This does raise the question of who is really the target developer for LightSwitch? It is being presented as a low-end tool, but in reality it is a different approach to application building that could be used at almost any level. Some features of LightSwitch will only make sense to IT specialists – in fact, as soon as you step into the code editor, it is a daunting tool.

7. LightSwitch is a database application builder that does not use SQL. The query designer is entirely visual, and behind the scenes Linq (Language Integrated Query) is everywhere. Like the absence of a visual designer, this is a somewhat risky move; SQL is familiar to everyone. Linq has advantages, but it is not so easy to use that a beginner can express a complex query in moments. When using the Query designer I would personally like a “View and edit SQL” or even a “View and edit Linq” option.

8. LightSwitch will be released as the cheapest member of the paid-for Visual Studio range. In other words, it will not be free (like Express), but will be cheaper than Visual Studio Professional.

9. LightSwitch applications are cloud-ready. In the final release (but not the beta) you will be able to publish to Windows Azure. Even in the beta, LightSwitch apps always use WCF RIA Services, which means they are web-oriented applications. Data sources supported in the beta are SQL Server, SharePoint and generic WCF RIA Services. Apparently in the final release Access will be added.

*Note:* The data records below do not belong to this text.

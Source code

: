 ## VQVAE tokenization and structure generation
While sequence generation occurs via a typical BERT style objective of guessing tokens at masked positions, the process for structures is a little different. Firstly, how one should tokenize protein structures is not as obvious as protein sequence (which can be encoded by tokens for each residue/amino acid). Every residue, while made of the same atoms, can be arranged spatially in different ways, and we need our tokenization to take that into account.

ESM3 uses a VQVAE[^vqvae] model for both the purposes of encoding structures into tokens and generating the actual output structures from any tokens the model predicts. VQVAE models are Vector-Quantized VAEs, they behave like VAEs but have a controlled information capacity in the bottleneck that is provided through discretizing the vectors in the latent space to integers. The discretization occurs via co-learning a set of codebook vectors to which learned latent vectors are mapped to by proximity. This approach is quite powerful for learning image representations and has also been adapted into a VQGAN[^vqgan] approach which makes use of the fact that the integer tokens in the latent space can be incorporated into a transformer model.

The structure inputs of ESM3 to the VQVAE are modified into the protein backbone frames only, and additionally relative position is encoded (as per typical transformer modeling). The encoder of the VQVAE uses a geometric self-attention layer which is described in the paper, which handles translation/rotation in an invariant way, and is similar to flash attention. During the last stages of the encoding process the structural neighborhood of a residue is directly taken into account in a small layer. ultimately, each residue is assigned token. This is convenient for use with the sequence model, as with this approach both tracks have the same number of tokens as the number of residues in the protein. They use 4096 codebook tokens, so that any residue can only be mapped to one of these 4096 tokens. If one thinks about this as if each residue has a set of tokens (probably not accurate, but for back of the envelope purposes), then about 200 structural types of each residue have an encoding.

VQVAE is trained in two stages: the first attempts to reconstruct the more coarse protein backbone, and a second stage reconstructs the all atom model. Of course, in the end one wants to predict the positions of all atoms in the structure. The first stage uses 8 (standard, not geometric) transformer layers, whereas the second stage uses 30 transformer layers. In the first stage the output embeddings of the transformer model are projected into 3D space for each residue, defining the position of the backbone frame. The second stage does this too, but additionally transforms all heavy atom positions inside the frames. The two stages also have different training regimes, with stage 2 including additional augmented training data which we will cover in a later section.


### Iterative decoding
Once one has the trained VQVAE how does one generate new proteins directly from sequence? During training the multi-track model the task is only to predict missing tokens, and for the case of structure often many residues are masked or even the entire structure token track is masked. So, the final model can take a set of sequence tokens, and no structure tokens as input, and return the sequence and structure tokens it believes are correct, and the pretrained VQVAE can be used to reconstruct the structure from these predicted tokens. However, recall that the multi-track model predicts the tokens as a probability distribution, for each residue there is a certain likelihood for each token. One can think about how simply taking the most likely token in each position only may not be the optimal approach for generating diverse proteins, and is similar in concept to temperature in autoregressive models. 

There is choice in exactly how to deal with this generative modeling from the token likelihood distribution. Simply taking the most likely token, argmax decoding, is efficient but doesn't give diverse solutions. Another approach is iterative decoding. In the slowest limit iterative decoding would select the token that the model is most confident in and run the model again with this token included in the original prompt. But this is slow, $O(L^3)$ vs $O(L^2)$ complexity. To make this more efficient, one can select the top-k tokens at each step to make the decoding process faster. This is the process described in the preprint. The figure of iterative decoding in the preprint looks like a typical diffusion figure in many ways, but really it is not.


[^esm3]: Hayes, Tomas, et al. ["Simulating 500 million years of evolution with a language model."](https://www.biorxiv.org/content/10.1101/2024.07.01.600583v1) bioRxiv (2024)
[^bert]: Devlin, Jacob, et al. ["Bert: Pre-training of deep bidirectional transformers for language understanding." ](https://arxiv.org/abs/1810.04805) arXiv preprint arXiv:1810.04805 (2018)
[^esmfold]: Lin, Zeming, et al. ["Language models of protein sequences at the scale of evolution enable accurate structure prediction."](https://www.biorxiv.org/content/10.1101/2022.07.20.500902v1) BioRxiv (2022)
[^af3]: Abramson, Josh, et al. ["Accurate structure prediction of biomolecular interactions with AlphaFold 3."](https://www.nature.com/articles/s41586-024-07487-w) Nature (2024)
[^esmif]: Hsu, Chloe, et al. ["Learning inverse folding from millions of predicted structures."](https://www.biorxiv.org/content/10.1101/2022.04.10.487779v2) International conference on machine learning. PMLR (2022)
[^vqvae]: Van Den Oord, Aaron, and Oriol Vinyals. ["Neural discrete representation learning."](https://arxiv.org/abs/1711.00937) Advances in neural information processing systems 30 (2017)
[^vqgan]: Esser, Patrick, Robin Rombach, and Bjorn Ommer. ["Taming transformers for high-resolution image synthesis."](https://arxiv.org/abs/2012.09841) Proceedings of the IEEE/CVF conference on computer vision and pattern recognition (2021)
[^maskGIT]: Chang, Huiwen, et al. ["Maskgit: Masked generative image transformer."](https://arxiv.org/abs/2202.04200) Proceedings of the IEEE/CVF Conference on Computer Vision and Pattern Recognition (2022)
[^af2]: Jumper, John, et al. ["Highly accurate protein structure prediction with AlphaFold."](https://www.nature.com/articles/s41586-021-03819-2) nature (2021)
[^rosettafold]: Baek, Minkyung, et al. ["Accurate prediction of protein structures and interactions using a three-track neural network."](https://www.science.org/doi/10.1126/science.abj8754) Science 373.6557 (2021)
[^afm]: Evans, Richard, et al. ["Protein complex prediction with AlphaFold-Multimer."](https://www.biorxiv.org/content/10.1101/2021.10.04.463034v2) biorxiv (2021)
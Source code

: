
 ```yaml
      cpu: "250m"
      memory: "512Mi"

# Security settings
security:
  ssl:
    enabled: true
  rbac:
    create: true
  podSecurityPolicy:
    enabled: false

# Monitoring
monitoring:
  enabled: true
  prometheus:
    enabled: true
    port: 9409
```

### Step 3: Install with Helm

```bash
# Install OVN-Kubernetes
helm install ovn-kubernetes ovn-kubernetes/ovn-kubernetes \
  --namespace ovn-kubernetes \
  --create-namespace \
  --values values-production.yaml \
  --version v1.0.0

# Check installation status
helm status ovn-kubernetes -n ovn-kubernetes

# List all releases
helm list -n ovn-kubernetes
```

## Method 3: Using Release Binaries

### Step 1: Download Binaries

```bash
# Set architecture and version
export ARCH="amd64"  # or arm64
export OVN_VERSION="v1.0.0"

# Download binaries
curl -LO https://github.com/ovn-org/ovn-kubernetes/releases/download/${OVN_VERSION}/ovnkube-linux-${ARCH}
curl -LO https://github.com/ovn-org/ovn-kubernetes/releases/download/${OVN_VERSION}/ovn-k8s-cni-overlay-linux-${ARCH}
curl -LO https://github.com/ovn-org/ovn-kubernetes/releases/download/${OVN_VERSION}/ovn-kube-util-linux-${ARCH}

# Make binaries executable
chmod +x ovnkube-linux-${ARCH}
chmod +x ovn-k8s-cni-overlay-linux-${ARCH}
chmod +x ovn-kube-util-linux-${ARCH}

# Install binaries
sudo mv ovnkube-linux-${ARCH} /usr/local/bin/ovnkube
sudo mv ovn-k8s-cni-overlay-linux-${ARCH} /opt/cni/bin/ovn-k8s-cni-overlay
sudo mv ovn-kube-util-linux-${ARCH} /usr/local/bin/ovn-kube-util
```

10. Speculation – LightSwitch will one day target Windows Phone 7. I don’t know this for sure yet. But why else would Microsoft make this a Silverlight tool? This makes so much sense: an application builder using the web services model for authentication and data access, firmly aimed at business users. The first release of Windows Phone 7 targets consumers, but if Microsoft has any sense, it will have LightSwitch for Windows Phone Professional (or whatever) lined up for the release of the business-oriented Windows Phone.